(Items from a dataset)
════════════════════

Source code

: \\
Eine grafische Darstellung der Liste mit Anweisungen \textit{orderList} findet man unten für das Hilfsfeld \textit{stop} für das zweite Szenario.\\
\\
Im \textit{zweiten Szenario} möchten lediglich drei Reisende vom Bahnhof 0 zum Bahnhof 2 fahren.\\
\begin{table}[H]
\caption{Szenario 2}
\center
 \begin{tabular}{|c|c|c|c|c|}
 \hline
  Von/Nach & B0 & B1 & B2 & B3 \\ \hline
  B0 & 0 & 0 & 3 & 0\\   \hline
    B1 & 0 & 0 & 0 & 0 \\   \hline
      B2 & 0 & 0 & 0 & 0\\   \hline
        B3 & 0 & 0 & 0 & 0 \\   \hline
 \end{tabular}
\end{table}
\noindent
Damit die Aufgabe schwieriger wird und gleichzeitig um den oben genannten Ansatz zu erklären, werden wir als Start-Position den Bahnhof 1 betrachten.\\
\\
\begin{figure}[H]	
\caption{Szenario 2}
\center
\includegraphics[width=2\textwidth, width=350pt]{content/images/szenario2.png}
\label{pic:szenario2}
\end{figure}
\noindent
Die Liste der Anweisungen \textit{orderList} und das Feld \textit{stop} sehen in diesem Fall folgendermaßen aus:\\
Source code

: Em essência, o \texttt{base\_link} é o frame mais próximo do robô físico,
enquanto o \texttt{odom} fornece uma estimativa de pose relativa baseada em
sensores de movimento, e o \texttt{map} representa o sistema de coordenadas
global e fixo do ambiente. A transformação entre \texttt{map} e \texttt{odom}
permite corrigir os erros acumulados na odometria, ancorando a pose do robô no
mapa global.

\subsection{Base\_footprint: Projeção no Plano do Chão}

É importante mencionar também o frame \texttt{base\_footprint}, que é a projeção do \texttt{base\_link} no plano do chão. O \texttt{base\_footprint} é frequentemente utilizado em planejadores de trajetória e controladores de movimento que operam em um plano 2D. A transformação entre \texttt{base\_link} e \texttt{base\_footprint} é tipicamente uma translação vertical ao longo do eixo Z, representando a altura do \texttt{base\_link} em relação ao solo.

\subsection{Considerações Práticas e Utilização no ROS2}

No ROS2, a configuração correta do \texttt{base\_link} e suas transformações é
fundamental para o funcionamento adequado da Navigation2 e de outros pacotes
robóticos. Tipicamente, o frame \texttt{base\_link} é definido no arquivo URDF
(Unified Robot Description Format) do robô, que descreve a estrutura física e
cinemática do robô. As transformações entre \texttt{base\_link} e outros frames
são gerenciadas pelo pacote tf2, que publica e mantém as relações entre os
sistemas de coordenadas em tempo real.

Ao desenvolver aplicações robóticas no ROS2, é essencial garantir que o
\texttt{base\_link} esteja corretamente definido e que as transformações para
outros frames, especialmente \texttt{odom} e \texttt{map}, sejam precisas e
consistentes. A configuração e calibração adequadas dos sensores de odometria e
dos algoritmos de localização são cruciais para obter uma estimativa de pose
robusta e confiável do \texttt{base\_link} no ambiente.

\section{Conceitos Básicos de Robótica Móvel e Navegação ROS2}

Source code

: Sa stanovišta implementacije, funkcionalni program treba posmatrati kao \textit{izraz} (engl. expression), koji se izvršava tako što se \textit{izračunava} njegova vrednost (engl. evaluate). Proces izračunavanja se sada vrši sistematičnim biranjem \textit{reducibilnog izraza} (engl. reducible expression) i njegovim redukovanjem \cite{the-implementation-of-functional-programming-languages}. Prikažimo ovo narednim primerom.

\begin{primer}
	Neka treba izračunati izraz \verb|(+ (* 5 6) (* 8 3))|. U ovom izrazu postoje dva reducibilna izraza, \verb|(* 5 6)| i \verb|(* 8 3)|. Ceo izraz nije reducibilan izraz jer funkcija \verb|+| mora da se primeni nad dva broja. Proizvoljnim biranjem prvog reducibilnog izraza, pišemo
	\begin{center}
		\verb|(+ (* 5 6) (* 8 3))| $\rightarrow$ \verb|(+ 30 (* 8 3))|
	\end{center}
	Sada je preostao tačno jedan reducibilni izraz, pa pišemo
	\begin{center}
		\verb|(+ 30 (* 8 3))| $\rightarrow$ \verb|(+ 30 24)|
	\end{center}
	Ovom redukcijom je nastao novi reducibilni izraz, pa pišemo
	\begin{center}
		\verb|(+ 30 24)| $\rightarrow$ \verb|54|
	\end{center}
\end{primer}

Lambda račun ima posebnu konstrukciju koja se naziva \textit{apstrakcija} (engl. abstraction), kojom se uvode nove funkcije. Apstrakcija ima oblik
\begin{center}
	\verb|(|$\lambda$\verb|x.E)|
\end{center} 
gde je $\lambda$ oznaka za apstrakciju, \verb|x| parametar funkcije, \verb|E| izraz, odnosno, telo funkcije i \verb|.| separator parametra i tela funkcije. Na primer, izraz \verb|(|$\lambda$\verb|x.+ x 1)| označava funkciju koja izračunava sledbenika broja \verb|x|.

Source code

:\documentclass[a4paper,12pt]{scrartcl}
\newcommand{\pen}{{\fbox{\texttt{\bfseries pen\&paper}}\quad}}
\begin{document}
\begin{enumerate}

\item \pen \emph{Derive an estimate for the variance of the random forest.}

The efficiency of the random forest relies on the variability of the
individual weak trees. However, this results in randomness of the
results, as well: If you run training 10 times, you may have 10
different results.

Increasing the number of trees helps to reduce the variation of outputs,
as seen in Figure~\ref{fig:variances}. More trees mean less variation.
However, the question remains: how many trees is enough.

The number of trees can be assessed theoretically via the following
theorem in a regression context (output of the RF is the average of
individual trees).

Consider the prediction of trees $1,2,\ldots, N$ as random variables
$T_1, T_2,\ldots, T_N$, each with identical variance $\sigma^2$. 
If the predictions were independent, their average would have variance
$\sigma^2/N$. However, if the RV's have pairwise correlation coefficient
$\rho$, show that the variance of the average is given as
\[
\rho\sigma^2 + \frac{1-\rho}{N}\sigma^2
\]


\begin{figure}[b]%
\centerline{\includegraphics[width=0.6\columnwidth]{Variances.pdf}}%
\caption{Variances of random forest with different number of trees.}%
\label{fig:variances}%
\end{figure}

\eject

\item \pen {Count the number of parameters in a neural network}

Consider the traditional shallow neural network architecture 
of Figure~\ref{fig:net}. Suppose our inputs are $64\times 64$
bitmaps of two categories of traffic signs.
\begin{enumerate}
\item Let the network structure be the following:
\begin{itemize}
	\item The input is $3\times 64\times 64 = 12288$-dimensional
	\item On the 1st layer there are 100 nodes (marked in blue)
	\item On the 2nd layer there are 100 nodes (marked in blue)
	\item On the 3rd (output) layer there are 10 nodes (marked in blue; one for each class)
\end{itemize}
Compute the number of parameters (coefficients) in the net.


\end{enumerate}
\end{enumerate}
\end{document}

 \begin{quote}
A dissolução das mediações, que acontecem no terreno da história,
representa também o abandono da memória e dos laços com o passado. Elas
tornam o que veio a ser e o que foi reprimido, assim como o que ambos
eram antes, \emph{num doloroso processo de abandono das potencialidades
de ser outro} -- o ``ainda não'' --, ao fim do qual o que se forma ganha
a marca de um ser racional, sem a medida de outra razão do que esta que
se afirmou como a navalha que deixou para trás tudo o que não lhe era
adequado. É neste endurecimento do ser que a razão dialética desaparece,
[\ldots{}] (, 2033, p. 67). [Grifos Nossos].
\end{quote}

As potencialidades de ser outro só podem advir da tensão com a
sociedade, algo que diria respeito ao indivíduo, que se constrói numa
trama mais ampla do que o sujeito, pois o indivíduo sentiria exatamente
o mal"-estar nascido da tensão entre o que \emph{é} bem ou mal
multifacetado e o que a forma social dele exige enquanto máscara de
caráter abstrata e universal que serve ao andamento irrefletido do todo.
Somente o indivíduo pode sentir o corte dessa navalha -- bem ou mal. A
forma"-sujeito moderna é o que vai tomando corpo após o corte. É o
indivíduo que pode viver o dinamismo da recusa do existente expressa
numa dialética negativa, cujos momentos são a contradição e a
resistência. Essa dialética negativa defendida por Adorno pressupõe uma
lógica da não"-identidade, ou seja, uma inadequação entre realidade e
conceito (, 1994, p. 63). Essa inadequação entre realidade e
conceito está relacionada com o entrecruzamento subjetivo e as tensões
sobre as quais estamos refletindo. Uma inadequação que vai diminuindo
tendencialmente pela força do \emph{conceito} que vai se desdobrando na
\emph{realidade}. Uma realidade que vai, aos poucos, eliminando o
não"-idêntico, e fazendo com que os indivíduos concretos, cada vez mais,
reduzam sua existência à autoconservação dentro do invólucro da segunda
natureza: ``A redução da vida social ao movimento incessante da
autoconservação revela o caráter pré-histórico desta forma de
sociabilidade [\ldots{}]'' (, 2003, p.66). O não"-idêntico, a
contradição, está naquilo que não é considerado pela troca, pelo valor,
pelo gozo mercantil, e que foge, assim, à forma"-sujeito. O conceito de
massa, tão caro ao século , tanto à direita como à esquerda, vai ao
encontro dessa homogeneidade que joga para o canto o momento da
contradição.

════════════════════

§ **WHAT NEEDS TO BE DONE**: The word is "dialética". Copy every line above where it appears.

§ **RESPONSE AREA**:
adequado. É neste endurecimento do ser que a razão dialética desaparece,
numa dialética negativa, cujos momentos são a contradição e a
resistência. Essa dialética negativa defendida por Adorno pressupõe uma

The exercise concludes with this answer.